Copy out each line of the data that holds the string "caption".

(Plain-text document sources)

----------------------------------------

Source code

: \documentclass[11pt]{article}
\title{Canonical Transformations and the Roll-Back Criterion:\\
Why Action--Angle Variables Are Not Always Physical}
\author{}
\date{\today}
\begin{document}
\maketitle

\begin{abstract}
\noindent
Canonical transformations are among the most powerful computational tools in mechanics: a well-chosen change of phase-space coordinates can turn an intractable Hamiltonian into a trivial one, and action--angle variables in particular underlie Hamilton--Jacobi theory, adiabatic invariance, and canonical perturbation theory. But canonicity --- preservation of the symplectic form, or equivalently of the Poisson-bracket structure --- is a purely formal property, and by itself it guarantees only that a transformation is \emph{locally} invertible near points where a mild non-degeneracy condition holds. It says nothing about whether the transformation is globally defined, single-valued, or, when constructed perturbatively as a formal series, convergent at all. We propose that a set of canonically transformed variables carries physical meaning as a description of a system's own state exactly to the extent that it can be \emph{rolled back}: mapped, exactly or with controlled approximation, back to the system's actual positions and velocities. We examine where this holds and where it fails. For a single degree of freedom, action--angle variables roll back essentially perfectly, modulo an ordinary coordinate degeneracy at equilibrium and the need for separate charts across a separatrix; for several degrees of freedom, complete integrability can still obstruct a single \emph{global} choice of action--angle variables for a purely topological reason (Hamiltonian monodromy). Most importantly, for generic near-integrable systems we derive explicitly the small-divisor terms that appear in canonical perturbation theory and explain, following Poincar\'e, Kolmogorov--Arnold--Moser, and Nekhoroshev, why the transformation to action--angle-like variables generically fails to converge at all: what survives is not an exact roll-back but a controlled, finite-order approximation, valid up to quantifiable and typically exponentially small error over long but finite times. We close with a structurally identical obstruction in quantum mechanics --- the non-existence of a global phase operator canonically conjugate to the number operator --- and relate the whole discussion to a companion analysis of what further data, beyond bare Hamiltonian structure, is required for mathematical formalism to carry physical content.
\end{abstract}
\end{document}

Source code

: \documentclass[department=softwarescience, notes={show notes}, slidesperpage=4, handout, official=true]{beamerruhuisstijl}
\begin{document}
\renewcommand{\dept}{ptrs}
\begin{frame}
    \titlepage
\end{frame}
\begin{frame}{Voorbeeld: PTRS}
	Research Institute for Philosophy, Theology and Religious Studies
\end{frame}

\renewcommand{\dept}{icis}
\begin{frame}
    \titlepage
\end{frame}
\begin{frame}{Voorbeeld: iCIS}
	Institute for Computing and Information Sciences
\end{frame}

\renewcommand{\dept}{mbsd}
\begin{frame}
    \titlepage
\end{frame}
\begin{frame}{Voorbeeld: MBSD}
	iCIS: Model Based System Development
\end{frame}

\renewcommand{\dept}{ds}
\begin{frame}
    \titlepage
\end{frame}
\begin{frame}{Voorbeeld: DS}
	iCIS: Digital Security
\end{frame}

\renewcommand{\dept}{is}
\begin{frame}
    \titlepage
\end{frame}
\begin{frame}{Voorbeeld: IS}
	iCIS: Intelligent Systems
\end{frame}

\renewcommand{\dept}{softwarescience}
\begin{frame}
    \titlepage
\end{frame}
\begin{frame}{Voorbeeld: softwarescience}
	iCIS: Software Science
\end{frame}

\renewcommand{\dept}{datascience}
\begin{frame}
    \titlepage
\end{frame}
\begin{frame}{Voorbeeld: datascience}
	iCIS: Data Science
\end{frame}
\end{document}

----------------------------------------

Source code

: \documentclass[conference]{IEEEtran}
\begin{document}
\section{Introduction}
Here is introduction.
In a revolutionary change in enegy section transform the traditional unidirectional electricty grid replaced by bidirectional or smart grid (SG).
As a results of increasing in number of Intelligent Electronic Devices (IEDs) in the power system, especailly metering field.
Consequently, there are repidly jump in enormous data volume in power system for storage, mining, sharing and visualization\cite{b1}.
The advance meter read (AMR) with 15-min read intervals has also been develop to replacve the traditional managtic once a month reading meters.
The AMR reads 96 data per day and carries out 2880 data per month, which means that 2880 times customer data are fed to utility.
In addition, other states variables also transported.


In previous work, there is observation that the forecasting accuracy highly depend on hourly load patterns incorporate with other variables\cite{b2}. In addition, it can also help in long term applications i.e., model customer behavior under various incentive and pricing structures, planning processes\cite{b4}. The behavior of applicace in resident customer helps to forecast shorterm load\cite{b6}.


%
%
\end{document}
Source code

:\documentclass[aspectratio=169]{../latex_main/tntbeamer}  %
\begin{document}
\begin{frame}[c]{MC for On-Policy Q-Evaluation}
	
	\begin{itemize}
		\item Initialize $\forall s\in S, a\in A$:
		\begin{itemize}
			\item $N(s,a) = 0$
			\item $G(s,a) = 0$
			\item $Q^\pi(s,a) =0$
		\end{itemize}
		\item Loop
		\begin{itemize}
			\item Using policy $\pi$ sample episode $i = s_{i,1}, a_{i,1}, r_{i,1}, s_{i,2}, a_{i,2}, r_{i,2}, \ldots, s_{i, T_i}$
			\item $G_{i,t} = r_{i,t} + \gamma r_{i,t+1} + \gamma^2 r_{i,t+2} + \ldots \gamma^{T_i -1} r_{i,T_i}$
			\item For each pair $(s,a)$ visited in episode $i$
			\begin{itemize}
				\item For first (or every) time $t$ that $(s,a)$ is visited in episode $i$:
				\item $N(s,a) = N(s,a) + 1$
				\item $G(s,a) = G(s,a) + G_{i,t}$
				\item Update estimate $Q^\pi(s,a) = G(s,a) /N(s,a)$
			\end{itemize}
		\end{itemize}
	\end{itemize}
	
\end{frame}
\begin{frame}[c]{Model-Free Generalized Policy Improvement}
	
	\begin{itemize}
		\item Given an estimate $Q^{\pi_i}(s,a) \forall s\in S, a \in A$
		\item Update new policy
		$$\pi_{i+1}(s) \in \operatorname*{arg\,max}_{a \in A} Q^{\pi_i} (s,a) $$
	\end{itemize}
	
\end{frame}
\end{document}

----------------------------------------

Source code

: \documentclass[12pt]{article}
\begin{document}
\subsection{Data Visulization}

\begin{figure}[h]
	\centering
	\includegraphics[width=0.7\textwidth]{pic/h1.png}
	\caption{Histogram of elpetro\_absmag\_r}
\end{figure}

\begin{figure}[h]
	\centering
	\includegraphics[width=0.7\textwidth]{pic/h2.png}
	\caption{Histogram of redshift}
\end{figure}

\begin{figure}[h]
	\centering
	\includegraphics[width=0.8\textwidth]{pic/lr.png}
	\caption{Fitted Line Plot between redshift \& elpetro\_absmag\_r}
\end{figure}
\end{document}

----------------------------------------

Exercise output:
	\caption{Histogram of elpetro\_absmag\_r}
	\caption{Histogram of redshift}
	\caption{Fitted Line Plot between redshift \& elpetro\_absmag\_r}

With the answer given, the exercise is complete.